=== PROBLEM STATEMENT ===
Search the data below, and report every line in which "property" occurs.
*** DATASET Section Begins ***
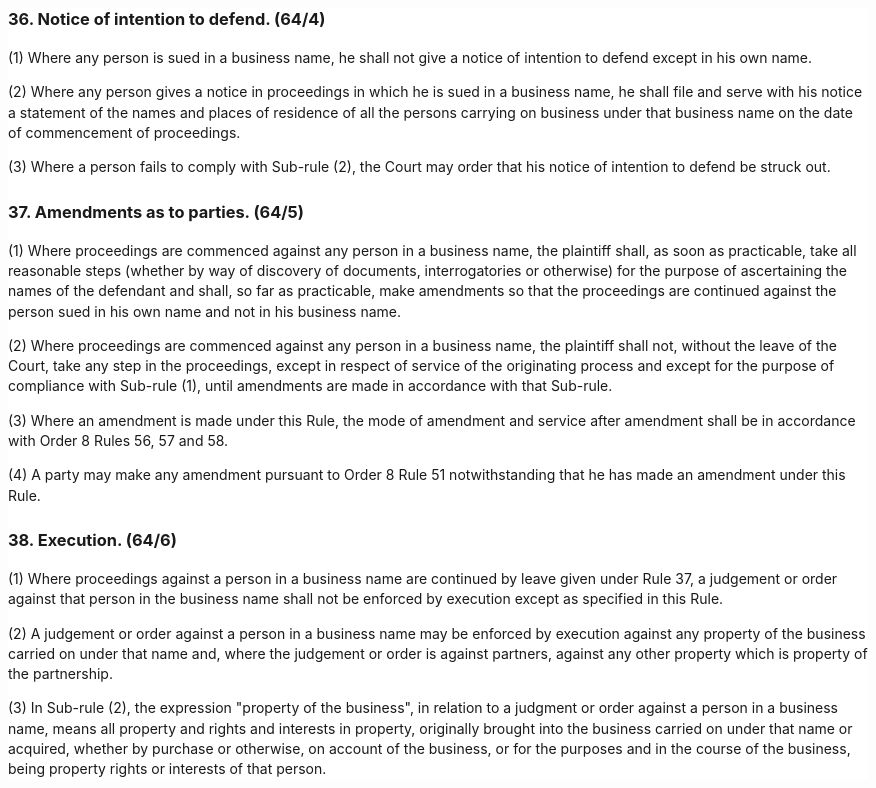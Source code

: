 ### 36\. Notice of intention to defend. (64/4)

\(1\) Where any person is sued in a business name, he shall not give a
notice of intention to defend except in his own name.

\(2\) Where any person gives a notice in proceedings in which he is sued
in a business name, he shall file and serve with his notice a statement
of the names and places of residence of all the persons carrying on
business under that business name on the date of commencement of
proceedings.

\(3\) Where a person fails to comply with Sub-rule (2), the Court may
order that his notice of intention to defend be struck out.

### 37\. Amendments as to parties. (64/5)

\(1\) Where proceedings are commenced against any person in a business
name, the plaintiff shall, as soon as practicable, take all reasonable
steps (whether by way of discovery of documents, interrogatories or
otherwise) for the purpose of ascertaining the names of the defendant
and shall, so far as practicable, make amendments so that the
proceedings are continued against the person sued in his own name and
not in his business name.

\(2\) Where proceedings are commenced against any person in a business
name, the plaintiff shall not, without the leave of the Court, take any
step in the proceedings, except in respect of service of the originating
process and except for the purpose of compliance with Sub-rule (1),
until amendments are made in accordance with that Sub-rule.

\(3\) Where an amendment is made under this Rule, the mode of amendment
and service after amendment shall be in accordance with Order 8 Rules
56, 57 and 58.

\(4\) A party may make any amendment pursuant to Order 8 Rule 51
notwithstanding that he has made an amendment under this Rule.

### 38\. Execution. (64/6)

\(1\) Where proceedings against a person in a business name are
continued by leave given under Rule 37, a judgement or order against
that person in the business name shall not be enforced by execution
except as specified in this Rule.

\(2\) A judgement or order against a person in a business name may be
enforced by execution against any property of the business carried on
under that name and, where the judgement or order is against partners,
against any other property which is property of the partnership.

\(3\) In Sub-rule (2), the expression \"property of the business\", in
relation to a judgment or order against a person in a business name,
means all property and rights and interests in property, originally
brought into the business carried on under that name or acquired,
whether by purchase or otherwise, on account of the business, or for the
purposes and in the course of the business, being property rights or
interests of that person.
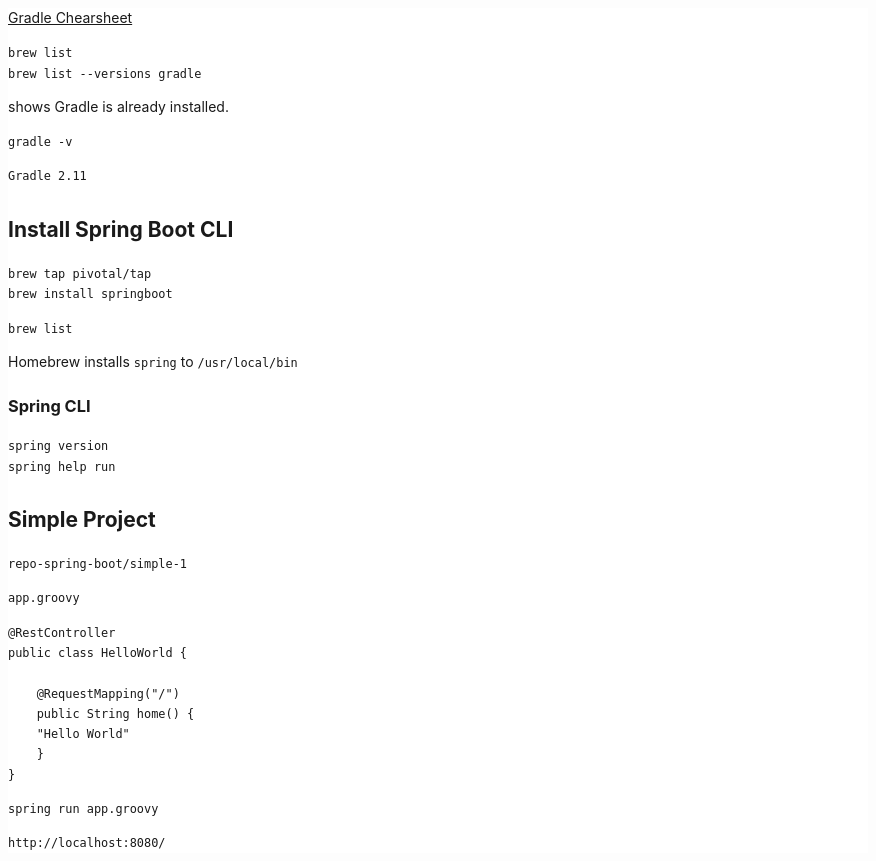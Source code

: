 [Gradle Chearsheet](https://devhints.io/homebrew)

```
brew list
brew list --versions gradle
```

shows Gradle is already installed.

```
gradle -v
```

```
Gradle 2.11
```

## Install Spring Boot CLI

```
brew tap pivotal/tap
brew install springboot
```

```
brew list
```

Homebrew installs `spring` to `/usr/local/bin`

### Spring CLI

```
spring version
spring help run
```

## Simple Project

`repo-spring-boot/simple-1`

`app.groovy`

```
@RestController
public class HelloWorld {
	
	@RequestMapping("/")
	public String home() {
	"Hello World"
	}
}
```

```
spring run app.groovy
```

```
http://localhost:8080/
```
*** DATASET Section Ends ***
=== TASK RESULT ===
enforced by execution against any property of the business carried on
against any other property which is property of the partnership.
\(3\) In Sub-rule (2), the expression \"property of the business\", in
means all property and rights and interests in property, originally
purposes and in the course of the business, being property rights or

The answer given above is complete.